Investment in facilities, internationalisation and digitalisation

During the EFE round table, Tebas went on to outline exactly what the CVC money will be going towards. One of the conditions for clubs is that 70% of the money they’ll receive should be spent on investment projects and the league president explained why, saying: “We could have said ‘take the €2bn and divide it up by yourselves’. But, what we’ve done is significant as this is €2bn but 70% of it must go towards investment and infrastructure. It’ll help with technology and digitalisation. This will bring Spanish football forward 20 years, without using public money. That’s important, especially with the 2030 World Cup bid around the corner and more stadiums set for full redevelopment projects without the need for public funds. It is a project to grow, not to get into debt”.

He continued: “This will help clubs to bring forward by, I calculate, 15 to 20 years what they’d have managed organically. Would Valencia be able to finish their stadium without this investment project with CVC? No. Would Atlético Madrid be able to carry out the plans they have for work next to the Wanda Metropolitano and a new sporting complex without this project? No. Would Sevilla be able to increase the size of their stadium and make it a 21st century venue? No. Would Real Betis be able to build the sporting complex they’re working on in Dos Hermanas? No. Would Rayo Vallecano be able to create a top-tier stadium in Vallecas? No.”

These examples are from the development plans that clubs have submitted to LaLiga, breaking down what they plan to do with the CVC funds. Investment in facilities was a common example, but so too was the desire to invest in internationalisation and in digitalisation. On these two areas, Tebas added: “We don’t want just two and a half clubs to be fully internationalised. We want more international clubs, but you must invest for this by opening football schools and organising tournaments and events. You need money for that and CVC will help with that. The other area is digitalisation. We’re very digitalised at LaLiga, but we want this to also be possible at other clubs, clubs that might not be very big.”


The success story of Dorna Sports and CVC

Carmelo Ezpeleta, the CEO of Dorna Sports, also appeared on this ‘EFE Sport Business Days’ round table and offered some insight into why seeking financing can help sports leagues and properties.

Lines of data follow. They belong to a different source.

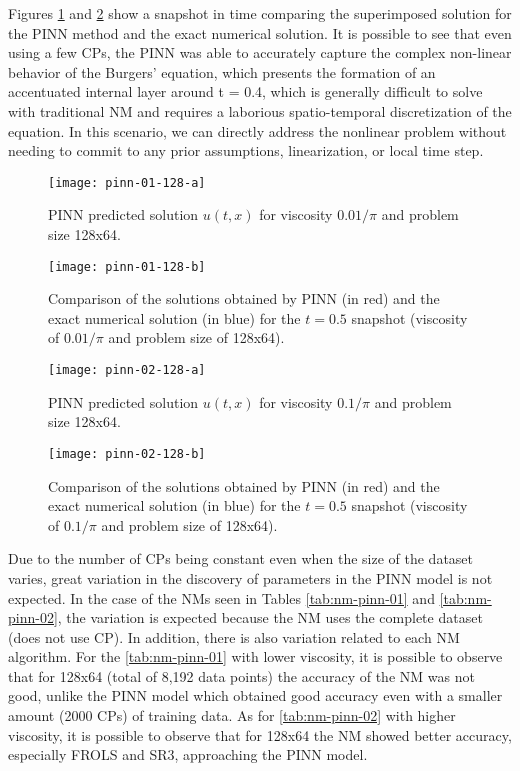 Figures \ref{fig:pinn-01-128-b} and \ref{fig:pinn-02-128-b} show a snapshot in time comparing the superimposed solution for the PINN method and the exact numerical solution.
It is possible to see that even using a few CPs, the PINN was able to accurately capture the complex non-linear behavior of the Burgers' equation, which presents the formation of an accentuated internal layer around t = 0.4, which is generally difficult to solve with traditional NM and requires a laborious spatio-temporal discretization of the equation. 
In this scenario, we can directly address the nonlinear problem without needing to commit to any prior assumptions, linearization, or local time step.

\begin{figure}[htb]\begin{minipage}[b]{\textwidth}\centering
\texttt{[image: pinn-01-128-a]}
\vspace{-1em}
\caption{PINN predicted solution $u(t, x)$ for viscosity ${0.01}/{\pi}$ and problem size 128x64.}
\label{fig:pinn-01-128-a}
\texttt{[image: pinn-01-128-b]}
\vspace{-1em}
\caption{Comparison of the solutions obtained by PINN (in red) and the exact numerical solution (in blue) for the $t=0.5$ snapshot (viscosity of ${0.01}/{\pi}$ and problem size of 128x64).}
\label{fig:pinn-01-128-b}
\end{minipage}\end{figure}

\begin{figure}[htb]\begin{minipage}[b]{\textwidth}\centering
\texttt{[image: pinn-02-128-a]}
\vspace{-1em}
\caption{PINN predicted solution $u(t, x)$ for viscosity ${0.1}/{\pi}$ and problem size 128x64.}
\label{fig:pinn-02-128-a}
\texttt{[image: pinn-02-128-b]}
\vspace{-1em}
\caption{Comparison of the solutions obtained by PINN (in red) and the exact numerical solution (in blue) for the $t=0.5$ snapshot (viscosity of ${0.1}/{\pi}$ and problem size of 128x64).}
\label{fig:pinn-02-128-b}
\end{minipage}\end{figure}

Due to the number of CPs being constant even when the size of the dataset varies, great variation in the discovery of parameters in the PINN model is not expected. In the case of the NMs seen in Tables \ref{tab:nm-pinn-01} and \ref {tab:nm-pinn-02}, the variation is expected because the NM uses the complete dataset (does not use CP). In addition, there is also variation related to each NM algorithm. For the \autoref{tab:nm-pinn-01} with lower viscosity, it is possible to observe that for 128x64 (total of 8,192 data points) the accuracy of the NM was not good, unlike the PINN model which obtained good accuracy even with a smaller amount (2000 CPs) of training data. As for \autoref{tab:nm-pinn-02} with higher viscosity, it is possible to observe that for 128x64 the NM showed better accuracy, especially FROLS and SR3, approaching the PINN model.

Ezpeleta even has first-hand knowledge of working with CVC and stated: “When an investment fund like CVC trusts in your organisation, it shows you’re doing well because their owners think you can be a leading business. In our years with CVC, and later Bridgepoint and Canada Pension Plan, they left us to run the championships. In our case, the investment funds gave us the possibility of accessing funds that we wouldn’t have had access to otherwise. Their experience from other similar situations helped us see what we should and shouldn’t do. I don’t think MotoGP would be in the good state it is in had it not been for investment funds.”